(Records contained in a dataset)
%%
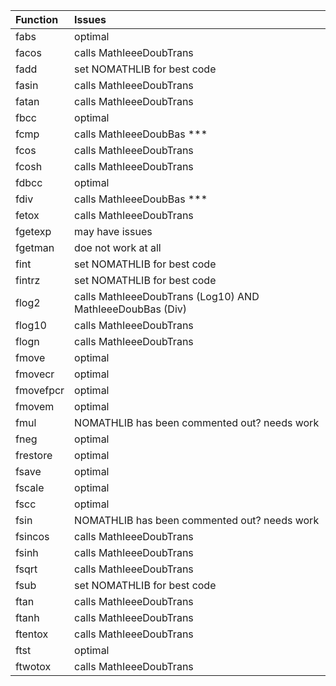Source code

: |  Function       | Issues     |
| :------------- | :---------- |
| fabs | optimal |
| facos | calls MathIeeeDoubTrans |
| fadd | set NOMATHLIB for best code |
| fasin | calls MathIeeeDoubTrans |
| fatan | calls MathIeeeDoubTrans |
| fbcc | optimal |
| fcmp | calls MathIeeeDoubBas *** |
| fcos | calls MathIeeeDoubTrans |
| fcosh | calls MathIeeeDoubTrans |
| fdbcc | optimal |
| fdiv | calls MathIeeeDoubBas *** |
| fetox | calls MathIeeeDoubTrans |
| fgetexp | may have issues |
| fgetman | doe not work at all |
| fint | set NOMATHLIB for best code |
| fintrz | set NOMATHLIB for best code |
| flog2 | calls MathIeeeDoubTrans (Log10) AND MathIeeeDoubBas (Div) |
| flog10 | calls MathIeeeDoubTrans |
| flogn | calls MathIeeeDoubTrans |
| fmove | optimal |
| fmovecr | optimal |
| fmovefpcr | optimal |
| fmovem | optimal |
| fmul | NOMATHLIB has been commented out? needs work |
| fneg | optimal |
| frestore | optimal |
| fsave | optimal |
| fscale | optimal |
| fscc | optimal |
| fsin | NOMATHLIB has been commented out? needs work |
| fsincos | calls MathIeeeDoubTrans |
| fsinh | calls MathIeeeDoubTrans |
| fsqrt | calls MathIeeeDoubTrans |
| fsub | set NOMATHLIB for best code |
| ftan | calls MathIeeeDoubTrans |
| ftanh | calls MathIeeeDoubTrans |
| ftentox | calls MathIeeeDoubTrans |
| ftst | optimal |
| ftwotox | calls MathIeeeDoubTrans |
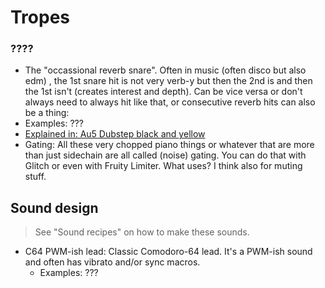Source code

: # Tropes
### ????
- The "occassional reverb snare". Often in music (often disco but also edm) , the 1st snare hit is not very verb-y but then the 2nd is and then the 1st isn't (creates interest and depth). Can be vice versa or don't always need to always hit like that, or consecutive reverb hits can also be a thing:
- Examples: ???
- [Explained in: Au5 Dubstep black and yellow](https://www.youtube.com/watch?v=oLBqmi0ot_g)
- Gating: All these very chopped piano things or whatever that are more than just sidechain are all called (noise) gating. You can do that with Glitch or even with Fruity Limiter. What uses? I think also for muting stuff.

## Sound design
> See "Sound recipes" on how to make these sounds.

- C64 PWM-ish lead: Classic Comodoro-64 lead. It's a PWM-ish sound and often has vibrato and/or sync macros.
  - Examples: ???
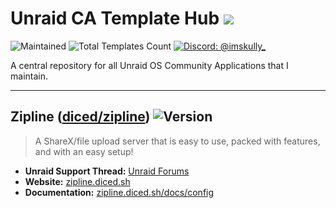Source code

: # Unraid CA Template Hub <a href="https://unraid.net" target="_blank" alt="Unraid"><img src="https://img.shields.io/badge/Unraid-F15A2C?style=flat&logo=unraid&logoColor=white" /></a>
![Maintained](https://img.shields.io/maintenance/yes/2023.svg)
![Total Templates Count](https://img.shields.io/badge/Total_Templates-1-blue)
<a href="https://skully.tech/discord" target="_blank" title="Discord"><img alt="Discord: @imskully_" src="https://img.shields.io/badge/Discord-5865f2?style=flat&logo=discord&logoColor=white" /></a>

A central repository for all Unraid OS Community Applications that I maintain.

***

## Zipline ([diced/zipline](https://github.com/diced/zipline)) ![Version](https://img.shields.io/github/package-json/v/diced/zipline?logo=git&logoColor=white&style=flat)
> A ShareX/file upload server that is easy to use, packed with features, and with an easy setup!

* **Unraid Support Thread:** [Unraid Forums](https://forums.unraid.net/topic/144184-support-imskully-zipline/)
* **Website:** [zipline.diced.sh](https://zipline.diced.sh/)
* **Documentation:** [zipline.diced.sh/docs/config](https://zipline.diced.sh/docs/config)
%%
About this task: Output every record verbatim, excluding any picture it contains.

Exercise output:
Source code

: |  Function       | Issues     |
| :------------- | :---------- |
| fabs | optimal |
| facos | calls MathIeeeDoubTrans |
| fadd | set NOMATHLIB for best code |
| fasin | calls MathIeeeDoubTrans |
| fatan | calls MathIeeeDoubTrans |
| fbcc | optimal |
| fcmp | calls MathIeeeDoubBas *** |
| fcos | calls MathIeeeDoubTrans |
| fcosh | calls MathIeeeDoubTrans |
| fdbcc | optimal |
| fdiv | calls MathIeeeDoubBas *** |
| fetox | calls MathIeeeDoubTrans |
| fgetexp | may have issues |
| fgetman | doe not work at all |
| fint | set NOMATHLIB for best code |
| fintrz | set NOMATHLIB for best code |
| flog2 | calls MathIeeeDoubTrans (Log10) AND MathIeeeDoubBas (Div) |
| flog10 | calls MathIeeeDoubTrans |
| flogn | calls MathIeeeDoubTrans |
| fmove | optimal |
| fmovecr | optimal |
| fmovefpcr | optimal |
| fmovem | optimal |
| fmul | NOMATHLIB has been commented out? needs work |
| fneg | optimal |
| frestore | optimal |
| fsave | optimal |
| fscale | optimal |
| fscc | optimal |
| fsin | NOMATHLIB has been commented out? needs work |
| fsincos | calls MathIeeeDoubTrans |
| fsinh | calls MathIeeeDoubTrans |
| fsqrt | calls MathIeeeDoubTrans |
| fsub | set NOMATHLIB for best code |
| ftan | calls MathIeeeDoubTrans |
| ftanh | calls MathIeeeDoubTrans |
| ftentox | calls MathIeeeDoubTrans |
| ftst | optimal |
| ftwotox | calls MathIeeeDoubTrans |
Source code

: # Tropes
### ????
- The "occassional reverb snare". Often in music (often disco but also edm) , the 1st snare hit is not very verb-y but then the 2nd is and then the 1st isn't (creates interest and depth). Can be vice versa or don't always need to always hit like that, or consecutive reverb hits can also be a thing:
- Examples: ???
- [Explained in: Au5 Dubstep black and yellow](https://www.youtube.com/watch?v=oLBqmi0ot_g)
- Gating: All these very chopped piano things or whatever that are more than just sidechain are all called (noise) gating. You can do that with Glitch or even with Fruity Limiter. What uses? I think also for muting stuff.

## Sound design
> See "Sound recipes" on how to make these sounds.

- C64 PWM-ish lead: Classic Comodoro-64 lead. It's a PWM-ish sound and often has vibrato and/or sync macros.
  - Examples: ???
Source code

: # Unraid CA Template Hub <a href="https://unraid.net" target="_blank" alt="Unraid"><img src="https://img.shields.io/badge/Unraid-F15A2C?style=flat&logo=unraid&logoColor=white" /></a>
![Maintained](https://img.shields.io/maintenance/yes/2023.svg)
![Total Templates Count](https://img.shields.io/badge/Total_Templates-1-blue)
<a href="https://skully.tech/discord" target="_blank" title="Discord"><img alt="Discord: @imskully_" src="https://img.shields.io/badge/Discord-5865f2?style=flat&logo=discord&logoColor=white" /></a>

A central repository for all Unraid OS Community Applications that I maintain.

***

## Zipline ([diced/zipline](https://github.com/diced/zipline)) ![Version](https://img.shields.io/github/package-json/v/diced/zipline?logo=git&logoColor=white&style=flat)
> A ShareX/file upload server that is easy to use, packed with features, and with an easy setup!

* **Unraid Support Thread:** [Unraid Forums](https://forums.unraid.net/topic/144184-support-imskully-zipline/)
* **Website:** [zipline.diced.sh](https://zipline.diced.sh/)
* **Documentation:** [zipline.diced.sh/docs/config](https://zipline.diced.sh/docs/config)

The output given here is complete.